Can you also tell me what size coil I will need for a wireless outfit to send messages about two miles ?

T. G. C, Jr.

By " sections " Mr. Graves means thin sections of pan-cake form, the number and thickness depending upon the size of the coil. These are wound to proper diameter between discs of cardboard which have been previously soaked in paraffine wax. The process will be fully described in an article now in preparation to-be published at an early date. The windings and connections between sections must be such as will send the current around the core and primary in the same direction. As it is more convenient, as well as less liable to short circuits, to connect the inside and outside terminals of adjacent sections together; every other section should be wound in the same direction, the inside terminal of one should be connected to the outside terminal of the next, the sections and separating discs being liberally coated with paraffine.

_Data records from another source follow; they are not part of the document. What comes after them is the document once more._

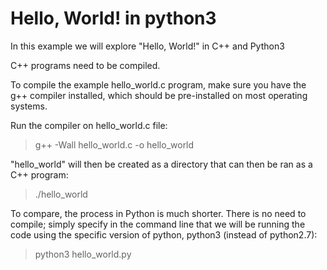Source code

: # Hello, World! in python3

In this example we will explore "Hello, World!" in C++ and Python3

C++ programs need to be compiled.

To compile the example hello_world.c program, make sure you have the g++
compiler installed, which should be pre-installed on most operating systems.

Run the compiler on hello_world.c file:

> g++ -Wall hello_world.c -o hello_world

"hello_world" will then be created as a directory
that can then be ran as a C++ program:

> ./hello_world

To compare, the process in Python is much shorter.
There is no need to compile; simply specify in the command line that
we will be running the code using the specific version of python, python3  (instead of python2.7):

> python3 hello_world.py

No. 128. San Francisco, CaL., Feb. 12, '06.

Will you kindly tell me how to avoid the spark at break between two sliding contacts without the use of a condenser?

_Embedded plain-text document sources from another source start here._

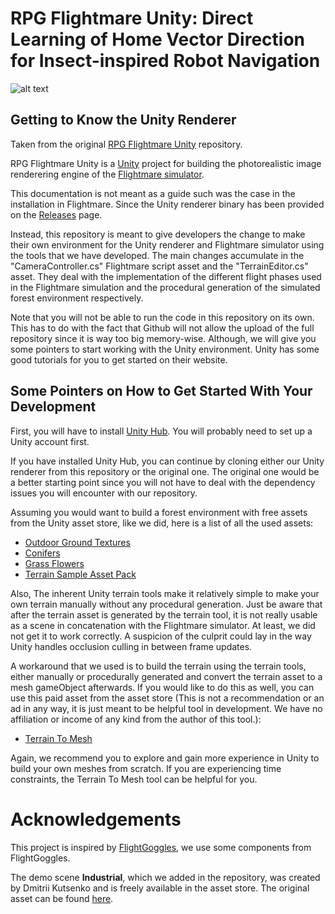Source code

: # RPG Flightmare Unity: Direct Learning of Home Vector Direction for Insect-inspired Robot Navigation

![alt text](https://github.com/mfirlefyn/flightmare_unity/blob/master/Images/scene_abstract.png "scene")

## Getting to Know the Unity Renderer

Taken from the original [RPG Flightmare Unity](https://github.com/uzh-rpg/flightmare_unity) repository.

RPG Flightmare Unity is a [Unity](https://unity.com/) project for building the photorealistic image renderering engine of the [Flightmare simulator](https://github.com/mfirlefyn/flightmare).

This documentation is not meant as a guide such was the case in the installation in Flightmare. Since the Unity renderer binary has been provided on the [Releases](https://github.com/mfirlefyn/flightmare/releases) page.   

Instead, this repository is meant to give developers the change to make their own environment for the Unity renderer and Flightmare simulator using the tools that we have developed. The main changes accumulate in the "CameraController.cs" Flightmare script asset and the "TerrainEditor.cs" asset. They deal with the implementation of the different flight phases used in the Flightmare simulation and the procedural generation of the simulated forest environment respectively.

Note that you will not be able to run the code in this repository on its own. This has to do with the fact that Github will not allow the upload of the full repository since it is way too big memory-wise. Although, we will give you some pointers to start working with the Unity environment. Unity has some good tutorials for you to get started on their website.

## Some Pointers on How to Get Started With Your Development

First, you will have to install [Unity Hub](https://docs.unity3d.com/hub/manual/InstallHub.html#install-hub-linux). You will probably need to set up a Unity account first.

If you have installed Unity Hub, you can continue by cloning either our Unity renderer from this repository or the original one. The original one would be a better starting point since you will not have to deal with the dependency issues you will encounter with our repository. 

Assuming you would want to build a forest environment with free assets from the Unity asset store, like we did, here is a list of all the used assets:
* [Outdoor Ground Textures](https://assetstore.unity.com/packages/2d/textures-materials/floors/outdoor-ground-textures-12555#content)
* [Conifers](https://assetstore.unity.com/packages/3d/vegetation/trees/conifers-botd-142076)
* [Grass Flowers](https://assetstore.unity.com/packages/2d/textures-materials/nature/grass-flowers-pack-free-138810#content)
* [Terrain Sample Asset Pack](https://assetstore.unity.com/packages/3d/environments/landscapes/terrain-sample-asset-pack-145808)

Also, The inherent Unity terrain tools make it relatively simple to make your own terrain manually without any procedural generation. Just be aware that after the terrain asset is generated by the terrain tool, it is not really usable as a scene in concatenation with the Flightmare simulator. At least, we did not get it to work correctly. A suspicion of the culprit could lay in the way Unity handles occlusion culling in between frame updates.

A workaround that we used is to build the terrain using the terrain tools, either manually or procedurally generated and convert the terrain asset to a mesh gameObject afterwards. If you would like to do this as well, you can use this paid asset from the asset store (This is not a recommendation or an ad in any way, it is just meant to be helpful tool in development. We have no affiliation or income of any kind from the author of this tool.):
* [Terrain To Mesh](https://assetstore.unity.com/packages/tools/terrain/terrain-to-mesh-195349)

Again, we recommend you to explore and gain more experience in Unity to build your own meshes from scratch. If you are experiencing time constraints, the Terrain To Mesh tool can be helpful for you.  

# Acknowledgements

This project is inspired by [FlightGoggles](https://github.com/mit-fast/FlightGoggles), we use some components from FlightGoggles. 

The demo scene **Industrial**, which we added in the repository, was created by Dmitrii Kutsenko and is freely available in the asset store. The original asset can be found [here](https://assetstore.unity.com/packages/3d/environments/industrial/rpg-fps-game-assets-for-pc-mobile-industrial-set-v2-0-86679).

I have two magnets each wound with 400 turns of No. 30 B. & S. gauge wire, connected in the usual form and use three dry cells for an electric clock making contact every minute, but the sparking oxidizes the contacts and makes trouble. The condenser, consisting of 100 4 x 6 sheets of foil, also limits the spark to a degree. T. W. H.

The spark at the breaking of the contact points is caused by the "extra current " or induced discharge of the magnet windings. Some form of condenser must be Used to prevent it. It may also be well to introduce about 30 ohms of fine insulated German silver magnet wire in series with the condenser. The added resistance will lessen the amperage of the condenser discharge and greatly reduce the tendency to spark. If this does not fully cure the trouble, we would suggest that you make a condenser of tin foil, separated by thin, strong paper and then roll in tubular form. Wrap fine twine about the package to hold it in shape, and immerse in paraffine wax.

Electrical traction on Swiss railroads is a new thing; but it seems only natural that Switzerland, so rich in "white coal," begins to utilize its wealth of water, and supersedes, by the power derived from it, the enormous quantity of coal imported from Germany, France, Belgium and England. This new trial of electrical power on such an important new line will be watched with keen interest. If successful, the new mode of traction will certainly be employed all over the country.